I realized a long time ago that i wasn't normal.  I would never feel comfortable if i tried to fit in. i think it happened in middle school. at least that's the first most vivid memory i have. the latest fad was the brand mossimo. and i wanted one shirt, just to fit in . the day i wore one to school i remember this sick feeling. like i was a phony. like i wasn't being who i knew i was. it didn't make the class hottie want to make out with me. it didn't make the cool kids suddenly like the chubby nerd. this isn't me bashing on the popular kids from 8th grade. they did what they did and it worked for them.

that's my point. Do what works for you. You re the only one who knows weather you're being true to yourself. let everyone else do what they do. of course you re going to be able to see phonies. but if that's what they think they need to do let em do it. 

this leads into what i really wanted to rant about.
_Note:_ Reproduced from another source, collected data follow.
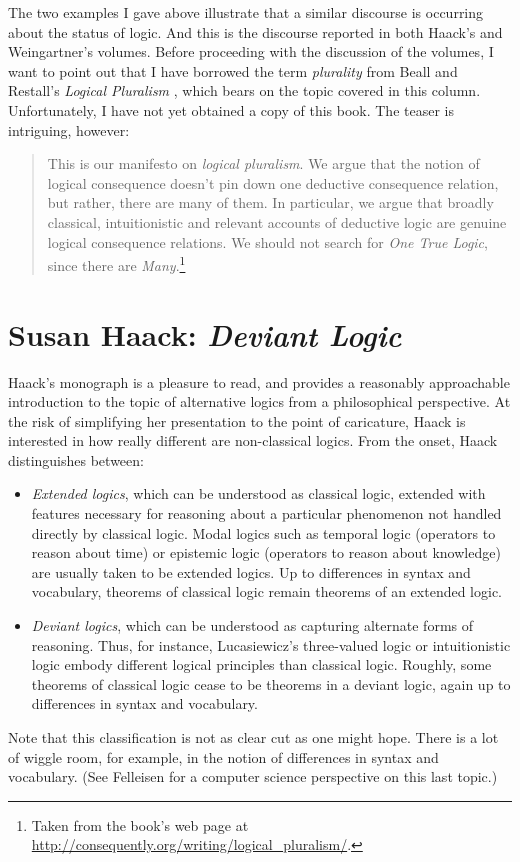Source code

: \documentclass[11pt]{article}
\newcommand{\<}{\langle}
\renewcommand{\>}{\rangle}
\begin{document}
The two examples I gave above illustrate that a similar discourse is
occurring about the status of logic. 
And this is the discourse reported in both Haack's and Weingartner's
volumes. 
Before proceeding with the discussion of the volumes, I want to point
out that I have borrowed the term \emph{plurality} from Beall and
Restall's \emph{Logical Pluralism} \cite{r:beall06}, which bears on the
topic covered in this column. Unfortunately, I have not yet obtained a
copy of this book. 
The teaser is intriguing, however:
\begin{quote}
This is our manifesto on \emph{logical pluralism}. We argue that the
notion of logical consequence doesn't pin down one deductive
consequence relation, but rather, there are many of them. In
particular, we argue that broadly classical, intuitionistic and
relevant accounts of deductive logic are genuine logical consequence
relations. We should not search for \emph{One True Logic}, since there
are \emph{Many}.\footnote{Taken from the book's web page at
  \url{http://consequently.org/writing/logical_pluralism/}.}
\end{quote}



\section*{Susan Haack: \emph{Deviant Logic}}


Haack's monograph is a pleasure to read, and provides a reasonably
approachable introduction to the topic of alternative logics from a
philosophical perspective.
At the risk of simplifying her presentation to the point
of caricature, Haack is interested in how
really different are non-classical logics.
From the onset, Haack distinguishes between:
\begin{itemize}
\item \emph{Extended logics}, which can be understood as classical
logic, extended with features necessary for reasoning about a
particular phenomenon not handled directly by classical logic. 
Modal logics such as temporal logic (operators to reason about time)
or epistemic logic (operators to reason about knowledge) are usually
taken to be extended logics.
Up to differences in syntax and vocabulary, theorems of classical
logic remain theorems of an extended logic.

\item \emph{Deviant logics}, which can be understood as capturing alternate
forms of reasoning.
Thus, for instance, Lucasiewicz's three-valued logic or intuitionistic
logic embody different logical principles than classical logic.
Roughly, some theorems of classical logic cease to be theorems in a
deviant logic, again up to differences in syntax and vocabulary.

\end{itemize}
Note that this classification is not as clear cut as one might hope.
There is a lot of wiggle room, for example, in the notion of
differences in syntax and vocabulary. (See Felleisen
\cite{r:felleisen91} for a computer science perspective on this last
topic.)
\end{document}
Success. everyone has a different definition of what success is. 

Definition of SUCCESS

1
obsolete : outcomeresult
2
a : degree or measure of succeedingb : favorable or desired outcome; also : the attainment of wealth, favor, or eminence
3
: one that succeeds

I will not let others define what my favorable or desired outcome is. I will define that.
Recently I've felt as though people look at my life and feel bad for me. like they know that i could do more or be better at life. well fuck them. i just happen to like my life. i like that i haven't cooked a meal in my home in over four months. instead filling my gullet with a steady stream of fast food, convenience store hot dogs of questionable age and what my father calls bachelor food(easily microwaveable food with no real value). i enjoy my tiny shitty roommate free apartment. i like that i instinctively know if i have time to shit before my hot pocket is finished microwaving. I'm ok with going out on a work night to see a show and have a few beers. i like sitting in aforementioned shit hole apartment drinking whisky out of my goodwill teacup, smoking cigarettes and listening to mountain goats records until i nod off on the couch... alone. god forbid. I'm ok with the fact that i hang out with several beautiful women on a (gasp) platonic level. I'm perfectly fine with the fact that we sit and watch cartoons on a saturday night and the thought of making out with me NEVER crosses their mind(that I'm aware of anyway). No i don't care that I'm single because i love being alone.  I'm in no rush to get married probably because I'm selfish and don't like the idea of having to ask or run my plans past someone. I'm terrified of children because they require time and effort. and both marriage and children would seriously screw up my routine of shows and booze. records and booze. cartoons and girl talk. and my gloriously sketchy eating habits.

If i were to pursue the norm of marriage and kids, just because that's what society say a normal 27 year old should do,  i would feel the same way i did in 8th grade. filthy. fraudulent. and wrong. but if that's what works for you. go for it. live your life the way you feel right. its the only one you've got. and you re the only one who can decide if you did it right. and if you feel like you re not doing it right. change it. there's still time.

oh and if you think im living life wrong. do me a favor. Leave me the fuck alone.